I wanted to run several test-cases;
- HDD vs. SSD
- SMB vs NFS
- Virtio SCSI vs Virtio Block (and SATA)
- Raw vs qcow2
These are settings from Proxmox, everytime I wanted to benchmark a new test-case I created a new virtual drive and assigned it to the Debian VM. SMB and NFS shares are mounted from Proxmox.
For benchmarking I used the default disk-management app from Gnome. There's a benchmark feature and every time I used 100 samples of 100MiB each. I also ran some real-world tests by copying a large file from local to the mounted test-drive.
I did test most scenario's with SMB as well. While benchmarking with the Gnome Disk-tool went fine I could not do any real-world tests; the VM would freeze after 10 seconds of copying and Proxmox would throw a IO-error. I have encountered this before while trying to install a VM on a SMB-share. So I left these results out of the conclusion.
Another observation; when using qcow2 as format I could run the benchmark once, the second time the transferspeeds would exceed 20gbit/s. I'm not sure why this happens and this needs further investigation.
One day, when I finally understand Excel I'll generate some nice graph's. But for now I'll stick to raw data and a conclusion.

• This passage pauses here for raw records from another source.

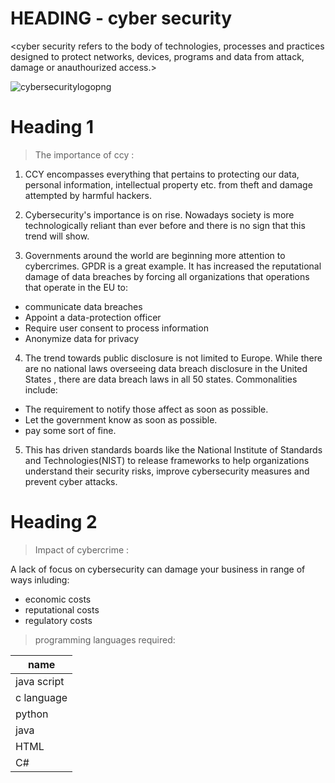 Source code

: #  HEADING - cyber security

<cyber security refers to the body of technologies, processes and practices designed to protect networks, devices, programs and data from attack, damage or anauthourized access.>

<!-- images -->

![cybersecuritylogopng](https://images.app.goo.gl/psDwUp49yYA4WcWYA)



# Heading 1
 
 > The importance of ccy :

1. CCY encompasses everything that pertains to protecting our data, personal information, intellectual property etc. from theft and damage attempted by harmful hackers.

2. Cybersecurity's importance is on rise. Nowadays society is more technologically reliant than ever before and there is no sign that this trend will show.

3. Governments around the world are beginning more attention to cybercrimes. GPDR is a great example. It has increased the reputational damage of data breaches by forcing all organizations that operations that operate in the EU to:

* communicate data breaches
* Appoint a data-protection officer
* Require user consent to process information
* Anonymize data for privacy

4. The trend towards public disclosure is not limited to Europe. While there are no national laws overseeing data breach disclosure in the United States , there are data breach laws in all 50 states. Commonalities include:

* The requirement to notify those affect as soon as possible.
* Let the government know as soon as possible.
* pay some sort of fine.

5. This has driven standards boards like the National Institute of Standards and Technologies(NIST) to release frameworks to help organizations understand their security risks, improve cybersecurity measures and prevent cyber attacks.

# Heading 2

> Impact of cybercrime :

A lack of focus on cybersecurity can damage your business in range of ways inluding:

* economic costs
* reputational costs
* regulatory costs

>programming languages required:

<!--tables-->

| name       |
-------------|
| java script|
|c language  |
| python     |
| java       |
| HTML       |
| C#         |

To view the raw results, check out this Notion database
Best performing setup is a ZFS dataset backed by a SSD, shared over NFS, connected to a VM using VirtIO Block and file-type RAW. Real-world writes are around 280mb/s and reads around 560Mb/s. Not at all bad, especially if you compare those number with a virtual disk running on the NVME-ssd (360 mb/s write, 420mb/s read). What really surprised me is the fact that reads are slower from NVME, maybe because the SSD is also running the TrueNAS and Debian VM's? The SSD from TrueNAS is only a SATA disk and it has some overhead from NFS as well. So I do not really understand why NVME is performing significantly worse in this scenario.
If you don't have a ZFS dataset backed by SSD you will get decent read-performance from a HDD backed ZFS dataset, around 560 mb/s, but writing to that set is pretty slow; around 80mb/s.
There are some things to keep in mind.
If you are running a lot of VM's, and some of those VM's are accessing data from TrueNAS using NFS you will suffer from lower throughput. The VirtIO NIC performance will be hindered by the CPU and is the bottleneck in your system. I did not test the disk-throughput when NFS is handling other stuff as well (maybe another day).
Though performance is really good when running from a shared ZFS dataset it still feels wrong to me. Especially if VM's will be accessing files from the same ZFS dataset over NFS. I did not even touch on access times and those are a lot worse on shares. Random access and databases running in a VM on a share would probably perform pretty bad. I'll be benchmarking the same setup only with TrueNAS core instead of Scale, I don't expect huge differences but it would help making a decision about where to store my ZFS dataset.
In the end I will be running my VM's from 2 SSD's in Mirror in ZFS on Proxmox, not using shares.